The agent asks about Edith, and I have a memory of Edith dressed in a mouse costume and continually saying, “Oh my God, I shit my pants!” She didn’t really shit herself. It was just a strange expression that she kept using. “Then he comes at me with this enormous thing, and… oh my God, I shit my pants!” or “And when I found out the Knicks won, oh my God, I shit my pants!” or “Ha, ha, ha… Oh my God, I shit my pants! That’s hilarious!” Whatever the context, Edith would somehow manage to work in the expression Oh my God, I shit my pants! And inevitably I’d imagine her in the physical act of shitting in her pants.


INT. AGENT’S OFFICE – MOMENTS LATER.

After a brief ellipses, Jack Nicholson finds himself shitting on the agent’s floor. A deer in the headlights, he turns to his agent in embarrassment and panic.

AGENT
Don’t worry about it. You can shit here.
The agent crawls down on his hands and knees with a tweezers and bobby pin to quickly dissect the piece of shit staining his carpeting. Danny DeVito.

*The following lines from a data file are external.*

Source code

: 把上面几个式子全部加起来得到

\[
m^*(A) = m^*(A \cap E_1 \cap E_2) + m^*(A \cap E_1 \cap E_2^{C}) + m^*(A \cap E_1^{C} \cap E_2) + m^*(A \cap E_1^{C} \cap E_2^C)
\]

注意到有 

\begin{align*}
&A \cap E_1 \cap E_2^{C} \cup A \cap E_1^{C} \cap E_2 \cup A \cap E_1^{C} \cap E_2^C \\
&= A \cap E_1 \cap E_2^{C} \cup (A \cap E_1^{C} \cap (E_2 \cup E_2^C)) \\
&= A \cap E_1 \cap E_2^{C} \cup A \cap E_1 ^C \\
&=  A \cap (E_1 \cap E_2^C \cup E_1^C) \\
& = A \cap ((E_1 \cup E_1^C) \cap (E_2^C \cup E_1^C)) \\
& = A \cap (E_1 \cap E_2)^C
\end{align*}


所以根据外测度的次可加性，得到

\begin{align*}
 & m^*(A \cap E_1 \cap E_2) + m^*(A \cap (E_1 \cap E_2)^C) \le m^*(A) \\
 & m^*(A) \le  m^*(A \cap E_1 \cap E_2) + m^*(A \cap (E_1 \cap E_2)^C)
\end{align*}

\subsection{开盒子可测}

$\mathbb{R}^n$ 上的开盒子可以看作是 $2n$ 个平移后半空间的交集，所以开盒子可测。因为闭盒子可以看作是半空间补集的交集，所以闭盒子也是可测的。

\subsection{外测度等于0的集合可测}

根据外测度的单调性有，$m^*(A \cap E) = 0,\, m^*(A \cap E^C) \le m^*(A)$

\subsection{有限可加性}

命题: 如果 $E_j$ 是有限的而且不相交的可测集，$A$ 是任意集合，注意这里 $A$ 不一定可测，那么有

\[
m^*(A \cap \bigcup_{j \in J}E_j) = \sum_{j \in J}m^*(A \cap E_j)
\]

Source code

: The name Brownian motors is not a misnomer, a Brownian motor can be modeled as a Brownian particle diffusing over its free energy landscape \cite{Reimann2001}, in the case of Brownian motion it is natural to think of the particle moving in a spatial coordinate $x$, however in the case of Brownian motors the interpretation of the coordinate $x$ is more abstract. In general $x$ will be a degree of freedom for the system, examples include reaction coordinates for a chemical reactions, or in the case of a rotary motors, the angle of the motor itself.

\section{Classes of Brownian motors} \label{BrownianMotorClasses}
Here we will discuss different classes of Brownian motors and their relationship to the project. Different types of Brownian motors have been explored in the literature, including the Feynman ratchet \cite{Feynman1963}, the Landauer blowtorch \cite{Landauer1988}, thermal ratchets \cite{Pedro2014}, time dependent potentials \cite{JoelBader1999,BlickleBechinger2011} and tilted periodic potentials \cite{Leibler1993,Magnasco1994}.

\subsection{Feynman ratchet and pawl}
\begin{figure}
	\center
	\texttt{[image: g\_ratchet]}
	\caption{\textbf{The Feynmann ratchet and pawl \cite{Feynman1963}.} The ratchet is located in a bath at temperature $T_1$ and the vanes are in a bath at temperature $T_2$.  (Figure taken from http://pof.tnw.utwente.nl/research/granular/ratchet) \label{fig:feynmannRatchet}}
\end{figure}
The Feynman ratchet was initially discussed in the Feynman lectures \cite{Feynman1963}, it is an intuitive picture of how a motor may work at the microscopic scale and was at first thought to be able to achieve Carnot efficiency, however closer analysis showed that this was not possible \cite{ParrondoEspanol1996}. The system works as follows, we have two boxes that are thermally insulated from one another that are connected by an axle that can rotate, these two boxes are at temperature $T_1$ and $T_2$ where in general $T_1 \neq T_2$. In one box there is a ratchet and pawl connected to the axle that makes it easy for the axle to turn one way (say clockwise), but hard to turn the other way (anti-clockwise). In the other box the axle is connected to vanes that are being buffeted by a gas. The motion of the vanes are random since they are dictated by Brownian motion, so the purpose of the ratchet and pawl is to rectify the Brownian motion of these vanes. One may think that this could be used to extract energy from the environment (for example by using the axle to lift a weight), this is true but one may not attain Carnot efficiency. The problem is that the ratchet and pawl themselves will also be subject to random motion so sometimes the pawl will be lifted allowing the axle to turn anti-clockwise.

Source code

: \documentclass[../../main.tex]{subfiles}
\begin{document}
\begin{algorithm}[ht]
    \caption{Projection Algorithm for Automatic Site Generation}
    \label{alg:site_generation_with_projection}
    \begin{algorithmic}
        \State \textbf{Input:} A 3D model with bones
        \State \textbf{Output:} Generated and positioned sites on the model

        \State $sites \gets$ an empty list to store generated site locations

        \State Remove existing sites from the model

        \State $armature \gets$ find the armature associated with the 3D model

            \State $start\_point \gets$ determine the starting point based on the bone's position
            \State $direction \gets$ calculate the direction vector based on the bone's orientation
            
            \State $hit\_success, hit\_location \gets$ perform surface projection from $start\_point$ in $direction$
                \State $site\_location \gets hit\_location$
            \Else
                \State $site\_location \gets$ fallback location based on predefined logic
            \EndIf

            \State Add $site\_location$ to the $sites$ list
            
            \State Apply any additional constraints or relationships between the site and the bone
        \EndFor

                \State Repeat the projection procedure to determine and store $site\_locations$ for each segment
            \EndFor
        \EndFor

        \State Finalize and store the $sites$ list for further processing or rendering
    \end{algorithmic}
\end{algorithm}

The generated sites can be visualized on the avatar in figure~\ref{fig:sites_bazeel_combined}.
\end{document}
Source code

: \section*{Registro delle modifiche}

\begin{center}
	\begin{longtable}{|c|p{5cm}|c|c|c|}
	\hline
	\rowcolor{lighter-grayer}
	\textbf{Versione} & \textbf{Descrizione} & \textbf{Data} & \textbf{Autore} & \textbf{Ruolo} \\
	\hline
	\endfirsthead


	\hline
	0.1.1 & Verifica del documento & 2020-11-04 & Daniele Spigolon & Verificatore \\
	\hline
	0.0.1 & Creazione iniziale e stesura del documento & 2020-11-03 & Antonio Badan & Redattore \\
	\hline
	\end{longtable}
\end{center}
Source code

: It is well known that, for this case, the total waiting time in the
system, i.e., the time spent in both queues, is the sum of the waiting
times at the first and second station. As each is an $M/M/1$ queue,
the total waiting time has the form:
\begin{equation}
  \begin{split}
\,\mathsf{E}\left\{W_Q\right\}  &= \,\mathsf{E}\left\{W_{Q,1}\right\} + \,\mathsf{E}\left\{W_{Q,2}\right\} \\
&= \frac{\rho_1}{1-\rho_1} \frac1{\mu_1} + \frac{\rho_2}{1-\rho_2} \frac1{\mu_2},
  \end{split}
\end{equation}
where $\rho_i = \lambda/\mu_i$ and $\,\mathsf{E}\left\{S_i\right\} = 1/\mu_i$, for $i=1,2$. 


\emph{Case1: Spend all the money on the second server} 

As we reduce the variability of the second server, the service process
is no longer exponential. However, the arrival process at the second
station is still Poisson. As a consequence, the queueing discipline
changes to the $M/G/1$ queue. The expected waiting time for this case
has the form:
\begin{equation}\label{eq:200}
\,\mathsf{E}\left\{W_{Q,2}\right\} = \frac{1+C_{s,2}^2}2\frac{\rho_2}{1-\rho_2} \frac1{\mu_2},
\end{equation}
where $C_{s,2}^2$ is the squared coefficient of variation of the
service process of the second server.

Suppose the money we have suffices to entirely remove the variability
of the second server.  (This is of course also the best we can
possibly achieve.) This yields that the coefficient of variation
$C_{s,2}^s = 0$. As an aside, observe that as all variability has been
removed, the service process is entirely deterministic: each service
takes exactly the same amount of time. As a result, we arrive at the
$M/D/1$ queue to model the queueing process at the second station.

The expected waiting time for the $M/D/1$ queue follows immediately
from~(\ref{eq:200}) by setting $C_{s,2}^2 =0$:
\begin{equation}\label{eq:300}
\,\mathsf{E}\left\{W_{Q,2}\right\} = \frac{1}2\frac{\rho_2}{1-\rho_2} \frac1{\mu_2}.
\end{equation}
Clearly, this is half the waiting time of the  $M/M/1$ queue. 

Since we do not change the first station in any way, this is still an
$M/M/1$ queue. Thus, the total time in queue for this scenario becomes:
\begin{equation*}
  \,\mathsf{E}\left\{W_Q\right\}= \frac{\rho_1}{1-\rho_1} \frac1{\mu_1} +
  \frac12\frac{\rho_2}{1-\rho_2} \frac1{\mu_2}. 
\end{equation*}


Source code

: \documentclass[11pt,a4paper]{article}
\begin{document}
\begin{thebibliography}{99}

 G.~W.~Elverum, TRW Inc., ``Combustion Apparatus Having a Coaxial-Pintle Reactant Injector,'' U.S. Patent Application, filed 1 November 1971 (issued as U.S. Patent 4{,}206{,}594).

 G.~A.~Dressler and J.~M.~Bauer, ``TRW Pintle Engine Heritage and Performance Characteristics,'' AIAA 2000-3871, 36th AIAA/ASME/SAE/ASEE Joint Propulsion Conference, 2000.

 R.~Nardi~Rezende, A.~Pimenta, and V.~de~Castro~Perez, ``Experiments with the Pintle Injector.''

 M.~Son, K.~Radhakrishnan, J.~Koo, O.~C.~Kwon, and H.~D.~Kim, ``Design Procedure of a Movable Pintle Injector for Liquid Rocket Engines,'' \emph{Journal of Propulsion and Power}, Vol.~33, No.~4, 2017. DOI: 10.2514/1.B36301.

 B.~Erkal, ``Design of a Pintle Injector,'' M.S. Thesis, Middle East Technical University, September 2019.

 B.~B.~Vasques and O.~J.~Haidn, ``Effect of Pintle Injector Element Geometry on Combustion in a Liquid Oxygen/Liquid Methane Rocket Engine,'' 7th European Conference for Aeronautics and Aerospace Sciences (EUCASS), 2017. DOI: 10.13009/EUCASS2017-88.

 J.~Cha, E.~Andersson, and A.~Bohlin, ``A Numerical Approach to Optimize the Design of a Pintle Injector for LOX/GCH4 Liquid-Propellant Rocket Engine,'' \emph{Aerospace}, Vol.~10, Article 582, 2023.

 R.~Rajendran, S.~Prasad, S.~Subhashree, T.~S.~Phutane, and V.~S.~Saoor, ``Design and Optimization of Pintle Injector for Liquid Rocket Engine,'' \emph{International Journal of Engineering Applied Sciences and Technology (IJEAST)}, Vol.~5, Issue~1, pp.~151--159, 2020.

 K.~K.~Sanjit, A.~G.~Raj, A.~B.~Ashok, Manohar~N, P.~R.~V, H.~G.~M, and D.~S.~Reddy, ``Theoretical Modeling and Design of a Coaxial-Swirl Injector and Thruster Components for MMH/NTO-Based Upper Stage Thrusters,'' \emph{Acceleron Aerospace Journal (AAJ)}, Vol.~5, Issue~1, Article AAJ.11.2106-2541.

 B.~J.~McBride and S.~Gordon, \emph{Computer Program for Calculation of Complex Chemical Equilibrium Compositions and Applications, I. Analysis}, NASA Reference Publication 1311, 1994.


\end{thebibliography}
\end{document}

Nicholson has shit out the exterminator, Al Condor.

EXTERMINATOR
They now have evidence that your stomach can think too. Something about the digestive process resembling the nerve endings in your brain. Puts a whole new twist on the Hobbesian idiom: man is a walking stomach, no? Food for thought!

The Al Condor shit laughs largely before searching himself for orts of corn. Nicholson tries to push him back up his asshole.

AGENT
(screaming)
No!!!!  Audiences are not interested in seeing you in these romantic comedies anymore! There is a financial crisis going on! We’ve just lost a war in Iraq! Americans want to see a return to your shit…

The agent frantically presses down on a button beneath his desk, and with each press a buzz can be heard coming from the waiting room outside.

The rabbis enter, restrain Nicholson, and put a tiny camera tube up the hole of JN’s penis to view his soul. “Souls sell…” says the agent. The rabbis are amazed and ecstatic, but do not reveal any details. The piece of shit on the floor, meanwhile, winks at Jack Nicholson’s agent.



 
My role in Easy Rider has been given away. They’re going to re-shoot the scene. At first I think it’s going to Ironside, but then my agent informs me that it’s actually going to Craggamore. Crag is trying to replace me. The studio is trying to turn me into a mouse because it came out online that I’m Jewish. They’re antisemites. Where are the rabbis?

My agent tries to appease me. “An actor of your status will always have work. I mean, you’re an icon, you’re immortal for fuck’s sake!” To prove his point, he pulls out a gun from his desk drawer and shoots himself in the head.

The actor was more interested, however, in the dissipating cloud of niter blue smoke and a poster depicting naked Polish geriatrics on Pluto. He found it odd that the foreground of the movie poster was consumed by his own image, shrugging shoulders and grinning back at him. It appeared to be from a motion picture he had no recollection of having made. Meet Archie Fiend. The photograph, wide and from a distorted high angle, presented our hero in his famous sunglasses, a green suit purposefully clashed with a fluorescent orange tie and a tapered mustache, sleeker than his Man Trouble whiskers.  

Regrets: I am Jack Nicholson and not Cary Grant.